The current Internet provides a single class of best-effort service while many applications have quality of service requirements. Expanding the current service model involves fundamental changes to the Internet that have proven difficult to realize. An alternate approach of adding enhanced functionality to applications in order to achieve certain quality of service requirements may well be more likely to see wide deployment.
In this thesis, we study realtime and priority data transfer over the best-effort Internet, emphasizing application-level approaches using TCP, the most prevalent transport protocol in the Internet. Our approach requires no support from the network or changes to TCP.
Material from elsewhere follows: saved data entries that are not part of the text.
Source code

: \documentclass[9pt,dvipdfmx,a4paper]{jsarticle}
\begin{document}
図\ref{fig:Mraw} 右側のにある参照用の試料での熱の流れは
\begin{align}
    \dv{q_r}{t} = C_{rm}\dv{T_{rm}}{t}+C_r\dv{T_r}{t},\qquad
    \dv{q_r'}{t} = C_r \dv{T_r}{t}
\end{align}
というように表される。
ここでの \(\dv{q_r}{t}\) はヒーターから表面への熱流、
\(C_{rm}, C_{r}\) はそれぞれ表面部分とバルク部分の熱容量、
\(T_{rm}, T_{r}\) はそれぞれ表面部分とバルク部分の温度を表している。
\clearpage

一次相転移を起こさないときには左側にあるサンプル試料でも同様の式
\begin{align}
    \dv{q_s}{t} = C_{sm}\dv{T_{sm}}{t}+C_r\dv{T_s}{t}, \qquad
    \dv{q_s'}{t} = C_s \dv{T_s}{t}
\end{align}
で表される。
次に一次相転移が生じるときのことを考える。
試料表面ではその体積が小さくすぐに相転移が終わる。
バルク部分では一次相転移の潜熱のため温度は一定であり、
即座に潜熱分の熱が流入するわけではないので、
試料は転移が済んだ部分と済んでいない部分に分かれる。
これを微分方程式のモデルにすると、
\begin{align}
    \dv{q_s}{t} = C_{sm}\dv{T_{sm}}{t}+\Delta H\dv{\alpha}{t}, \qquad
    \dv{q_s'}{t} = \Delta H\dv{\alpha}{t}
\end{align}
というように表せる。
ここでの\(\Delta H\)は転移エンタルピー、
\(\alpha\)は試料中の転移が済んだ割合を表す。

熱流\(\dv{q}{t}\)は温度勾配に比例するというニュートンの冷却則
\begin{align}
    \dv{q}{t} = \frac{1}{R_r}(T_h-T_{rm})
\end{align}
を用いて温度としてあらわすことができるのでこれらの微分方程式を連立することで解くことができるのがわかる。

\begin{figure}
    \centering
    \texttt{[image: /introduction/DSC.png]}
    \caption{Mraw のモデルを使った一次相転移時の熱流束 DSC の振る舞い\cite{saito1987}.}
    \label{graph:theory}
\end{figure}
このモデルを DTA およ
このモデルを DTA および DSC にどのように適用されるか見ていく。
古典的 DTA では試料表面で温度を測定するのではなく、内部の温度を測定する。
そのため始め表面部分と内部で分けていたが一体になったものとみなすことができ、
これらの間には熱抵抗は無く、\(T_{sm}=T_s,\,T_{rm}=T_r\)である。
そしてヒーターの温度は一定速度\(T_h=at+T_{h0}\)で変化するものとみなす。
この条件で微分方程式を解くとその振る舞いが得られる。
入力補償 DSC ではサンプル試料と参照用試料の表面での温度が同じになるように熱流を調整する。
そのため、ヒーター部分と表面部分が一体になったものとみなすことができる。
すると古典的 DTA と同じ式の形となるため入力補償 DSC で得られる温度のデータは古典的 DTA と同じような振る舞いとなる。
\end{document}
We first investigate the performance of using TCP for multimedia streaming. Using analytic models that are validated though both simulation and experiments over the Internet, our study shows that despite the possibility of large delays due to the backoff and retransmission in TCP, TCP generally provides satisfactory streaming performance when the achievable TCP throughput rate is roughly twice the media bitrate, with only a few seconds of startup delay. We then develop application-level algorithms for a so-called low-priority service, which consumes network bandwidth only when it would not otherwise be used by TCP-based applications. Simulation results demonstrate that these algorithms work almost as well as a transport layer approach. Finally, we consider applications that involve one data sink and multiple data sources at geographically distributed locations. We solve this problem by a novel application-layer multipath technique. Using a combination of analysis and simulation, we show that a carefully designed application-level approach using TCP performs close to the optimal algorithm.